実際に各党トップの演説を取材した米澤編集長が、それぞれの現場で感じた雰囲気や、見るべきポイントを解説します。
▼維新・藤田共同代表(神戸市内での演説を取材)
取材した演説で特徴的だったのは、自民党との連立に関する言及が中心だった点です。これまでの“改革”の実績や、社会保障、定数削減、副首都法案など具体的な政策への言及は限定的でした。
藤田共同代表は演説後の取材に対し、「自民が議席を伸ばすことになれば、連立を組んでいるのでむしろ歓迎です」と述べていましたが、維新の存在感が今後どのように発揮されていくのかが注目されます。
▼国民・玉木代表(大阪市内での演説を取材)
JR大阪駅前で行われた演説には、平日夕方ということもあり仕事帰りとみられる現役世代の姿が目立ちました。有権者からは「年収の壁」の引き上げなどの実績を評価する声が聞かれ、ターゲットとする層に届いている印象です。また、演説後には聴衆との写真撮影や動画撮影に長時間応じるなど、SNS戦略に注力していることが伺えました。
▼ゆう・原口共同代表(名古屋市内での演説を取材)
原口共同代表と河村たかし共同代表の間で消費税に関する考え方に相違があったことから、党としての公約発表は見送っての選挙戦となりましたが、TBSの政策アンケートには「消費税廃止」と回答しています。また、原発・エネルギー政策については「原発への依存が固定化されることは避けるべきであり、将来的には原発に依存しないエネルギー構造への転換を目指す」としています。
▼参政・神谷代表(大阪・堺市内での演説を取材)
土曜午後に行われた演説ということもあり、家族連れや若者など幅広い現役世代が多く見られました。
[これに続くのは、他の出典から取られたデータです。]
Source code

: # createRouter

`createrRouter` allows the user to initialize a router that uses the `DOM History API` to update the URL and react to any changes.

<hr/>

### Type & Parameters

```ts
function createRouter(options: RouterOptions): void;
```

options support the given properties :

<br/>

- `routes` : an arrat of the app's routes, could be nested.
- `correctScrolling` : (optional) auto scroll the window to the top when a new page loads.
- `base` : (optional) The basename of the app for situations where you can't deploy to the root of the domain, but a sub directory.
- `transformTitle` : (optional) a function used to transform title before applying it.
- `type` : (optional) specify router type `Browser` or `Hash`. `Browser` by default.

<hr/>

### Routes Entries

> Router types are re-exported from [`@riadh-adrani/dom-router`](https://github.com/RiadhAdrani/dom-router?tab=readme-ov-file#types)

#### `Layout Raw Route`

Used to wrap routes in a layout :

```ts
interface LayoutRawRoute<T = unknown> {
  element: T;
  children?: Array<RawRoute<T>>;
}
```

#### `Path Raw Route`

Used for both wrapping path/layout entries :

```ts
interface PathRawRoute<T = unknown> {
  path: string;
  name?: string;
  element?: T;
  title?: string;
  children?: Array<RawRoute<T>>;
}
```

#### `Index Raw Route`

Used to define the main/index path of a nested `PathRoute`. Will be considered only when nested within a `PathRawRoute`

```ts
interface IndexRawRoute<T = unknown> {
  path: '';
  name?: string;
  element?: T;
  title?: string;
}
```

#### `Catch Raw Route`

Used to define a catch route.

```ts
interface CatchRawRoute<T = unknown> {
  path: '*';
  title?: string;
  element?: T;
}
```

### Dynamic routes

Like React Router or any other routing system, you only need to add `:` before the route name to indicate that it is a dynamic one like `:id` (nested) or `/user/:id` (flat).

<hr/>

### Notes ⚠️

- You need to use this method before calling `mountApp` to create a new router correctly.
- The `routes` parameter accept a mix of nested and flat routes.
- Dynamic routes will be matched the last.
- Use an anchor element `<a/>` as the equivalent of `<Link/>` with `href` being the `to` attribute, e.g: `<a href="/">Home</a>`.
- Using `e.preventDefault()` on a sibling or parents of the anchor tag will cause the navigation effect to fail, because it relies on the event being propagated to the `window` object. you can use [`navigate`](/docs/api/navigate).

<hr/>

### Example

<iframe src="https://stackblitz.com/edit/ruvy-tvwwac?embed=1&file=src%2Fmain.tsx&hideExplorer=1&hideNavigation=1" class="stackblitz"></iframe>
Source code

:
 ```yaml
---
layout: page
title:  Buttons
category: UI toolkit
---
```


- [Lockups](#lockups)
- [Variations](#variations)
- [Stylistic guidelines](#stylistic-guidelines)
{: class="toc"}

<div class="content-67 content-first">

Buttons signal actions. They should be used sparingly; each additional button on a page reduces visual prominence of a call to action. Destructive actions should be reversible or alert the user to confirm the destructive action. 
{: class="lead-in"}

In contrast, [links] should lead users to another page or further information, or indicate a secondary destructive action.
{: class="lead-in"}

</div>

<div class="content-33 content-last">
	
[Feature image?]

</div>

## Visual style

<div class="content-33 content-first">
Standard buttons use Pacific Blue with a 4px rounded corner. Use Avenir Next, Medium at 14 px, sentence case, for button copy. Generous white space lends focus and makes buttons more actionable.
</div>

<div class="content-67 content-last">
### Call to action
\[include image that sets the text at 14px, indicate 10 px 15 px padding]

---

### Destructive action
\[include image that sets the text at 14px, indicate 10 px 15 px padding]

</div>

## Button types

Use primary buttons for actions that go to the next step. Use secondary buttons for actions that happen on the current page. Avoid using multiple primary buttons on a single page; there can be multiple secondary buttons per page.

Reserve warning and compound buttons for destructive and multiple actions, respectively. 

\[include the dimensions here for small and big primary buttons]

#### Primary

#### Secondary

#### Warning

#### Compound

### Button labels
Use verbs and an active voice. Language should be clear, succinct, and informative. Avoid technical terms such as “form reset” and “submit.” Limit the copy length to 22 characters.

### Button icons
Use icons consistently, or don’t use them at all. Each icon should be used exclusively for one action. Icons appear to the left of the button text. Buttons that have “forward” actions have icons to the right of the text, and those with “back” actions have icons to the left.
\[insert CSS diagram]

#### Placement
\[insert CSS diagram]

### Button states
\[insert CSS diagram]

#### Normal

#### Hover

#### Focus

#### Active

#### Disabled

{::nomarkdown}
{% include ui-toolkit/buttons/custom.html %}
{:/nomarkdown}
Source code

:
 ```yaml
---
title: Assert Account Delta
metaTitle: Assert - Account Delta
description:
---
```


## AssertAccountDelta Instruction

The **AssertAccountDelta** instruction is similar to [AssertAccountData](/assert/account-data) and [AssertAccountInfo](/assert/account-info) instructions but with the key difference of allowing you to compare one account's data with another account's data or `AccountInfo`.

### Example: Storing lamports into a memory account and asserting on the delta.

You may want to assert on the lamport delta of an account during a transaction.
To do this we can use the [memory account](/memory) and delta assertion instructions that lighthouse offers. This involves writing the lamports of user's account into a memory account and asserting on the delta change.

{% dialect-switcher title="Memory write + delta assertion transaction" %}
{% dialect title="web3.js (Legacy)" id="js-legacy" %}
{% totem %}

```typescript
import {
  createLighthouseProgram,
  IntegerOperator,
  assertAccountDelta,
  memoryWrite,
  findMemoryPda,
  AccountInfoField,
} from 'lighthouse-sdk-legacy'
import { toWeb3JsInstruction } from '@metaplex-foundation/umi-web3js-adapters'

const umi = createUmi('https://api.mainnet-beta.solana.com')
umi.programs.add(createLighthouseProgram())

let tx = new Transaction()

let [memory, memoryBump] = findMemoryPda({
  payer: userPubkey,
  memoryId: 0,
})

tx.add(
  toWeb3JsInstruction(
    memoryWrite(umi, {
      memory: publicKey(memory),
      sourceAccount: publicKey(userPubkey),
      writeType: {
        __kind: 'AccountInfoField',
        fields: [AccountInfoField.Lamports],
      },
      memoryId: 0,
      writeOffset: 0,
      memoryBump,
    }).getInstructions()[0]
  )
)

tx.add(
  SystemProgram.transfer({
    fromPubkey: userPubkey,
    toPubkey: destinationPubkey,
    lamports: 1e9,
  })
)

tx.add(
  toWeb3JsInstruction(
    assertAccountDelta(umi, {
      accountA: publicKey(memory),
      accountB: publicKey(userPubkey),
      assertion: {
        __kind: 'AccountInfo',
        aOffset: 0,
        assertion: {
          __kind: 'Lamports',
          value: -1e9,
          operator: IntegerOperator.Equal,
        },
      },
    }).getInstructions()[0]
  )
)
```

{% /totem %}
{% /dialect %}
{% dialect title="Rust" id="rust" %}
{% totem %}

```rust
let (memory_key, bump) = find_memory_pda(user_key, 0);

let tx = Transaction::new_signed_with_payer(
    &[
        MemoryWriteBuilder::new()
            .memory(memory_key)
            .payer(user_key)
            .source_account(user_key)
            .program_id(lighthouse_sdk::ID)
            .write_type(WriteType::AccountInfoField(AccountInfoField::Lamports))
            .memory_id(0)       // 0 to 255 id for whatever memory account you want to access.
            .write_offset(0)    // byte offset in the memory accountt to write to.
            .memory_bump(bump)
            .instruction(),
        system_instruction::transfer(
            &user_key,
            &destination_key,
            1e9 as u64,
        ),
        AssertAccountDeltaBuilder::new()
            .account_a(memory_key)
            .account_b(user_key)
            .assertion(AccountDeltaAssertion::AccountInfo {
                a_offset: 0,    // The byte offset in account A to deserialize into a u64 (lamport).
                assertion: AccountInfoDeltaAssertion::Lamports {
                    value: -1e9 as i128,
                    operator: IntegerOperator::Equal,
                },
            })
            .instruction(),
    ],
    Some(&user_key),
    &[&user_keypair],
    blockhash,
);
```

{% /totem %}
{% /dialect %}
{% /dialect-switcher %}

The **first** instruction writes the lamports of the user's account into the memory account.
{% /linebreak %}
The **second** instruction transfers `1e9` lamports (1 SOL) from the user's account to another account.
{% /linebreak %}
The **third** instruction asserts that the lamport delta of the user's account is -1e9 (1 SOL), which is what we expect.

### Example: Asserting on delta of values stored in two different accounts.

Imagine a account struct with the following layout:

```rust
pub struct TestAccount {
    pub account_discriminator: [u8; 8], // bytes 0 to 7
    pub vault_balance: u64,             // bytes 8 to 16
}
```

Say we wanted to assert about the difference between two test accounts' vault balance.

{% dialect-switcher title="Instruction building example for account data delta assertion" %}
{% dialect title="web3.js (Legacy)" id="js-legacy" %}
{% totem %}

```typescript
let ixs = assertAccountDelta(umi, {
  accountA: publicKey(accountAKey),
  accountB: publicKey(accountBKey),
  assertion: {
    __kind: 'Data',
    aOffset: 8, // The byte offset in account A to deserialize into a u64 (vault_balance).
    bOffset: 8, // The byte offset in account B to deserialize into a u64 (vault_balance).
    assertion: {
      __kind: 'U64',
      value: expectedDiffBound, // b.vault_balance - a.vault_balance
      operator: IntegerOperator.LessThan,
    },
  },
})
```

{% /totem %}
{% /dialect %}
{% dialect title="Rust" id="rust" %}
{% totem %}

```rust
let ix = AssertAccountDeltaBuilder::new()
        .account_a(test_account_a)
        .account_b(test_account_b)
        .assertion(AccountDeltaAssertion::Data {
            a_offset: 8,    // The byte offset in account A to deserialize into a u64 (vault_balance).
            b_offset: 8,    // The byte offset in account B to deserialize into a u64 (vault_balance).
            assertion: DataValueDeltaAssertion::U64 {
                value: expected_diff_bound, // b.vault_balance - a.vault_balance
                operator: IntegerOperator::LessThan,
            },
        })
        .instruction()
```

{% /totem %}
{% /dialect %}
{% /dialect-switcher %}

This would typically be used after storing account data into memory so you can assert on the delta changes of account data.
一方で、会場周辺では『排外主義反対』などのプラカードを掲げる人や大声を上げる人の姿もあり、警察による厳重な警備が行われるなどものものしい雰囲気の中での演説となりました。
▼保守・百田代表(大阪市内での演説を取材)
各党が「外国人政策」を打ち出すなか他党との「違い」が見えにくくなっている印象ですが、演説の中で「移民」という言葉を繰り返し述べていました。百田代表は、技能実習生や留学生なども含め「国際的には全部移民である」と定義。TBSの政策アンケートでも「増える一方の移民の数を規制すべきだ」と回答しています。
▼れいわ・大石共同代表(大阪市内での演説を取材)
威勢の良い関西弁の演説を見せた大石共同代表ですが、演説後のインタビューでは山本太郎代表の不在に対し「党存亡の危機」と不安を漏らす場面もありました。なお、山本代表は2月5日から演説に入っています。党関係者などによりますと、厳しい情勢を受けて応援に立ち始めたのではないかということです。
▼投開票直前 注目は選挙戦の締めくくり「マイク納め」
マイクを使用した演説は投開票日前日(2月7日土曜日)の午後8時まで。最後の演説は通称「マイク納め」と呼ばれます。党首が自身の思いを一番強く訴える場面であり、感極まるなどといったエモーショナルな一面を垣間見ることもあります。場所も重要で、結党の「聖地」や激戦区など、各党の戦略や思いが凝縮されるポイントです。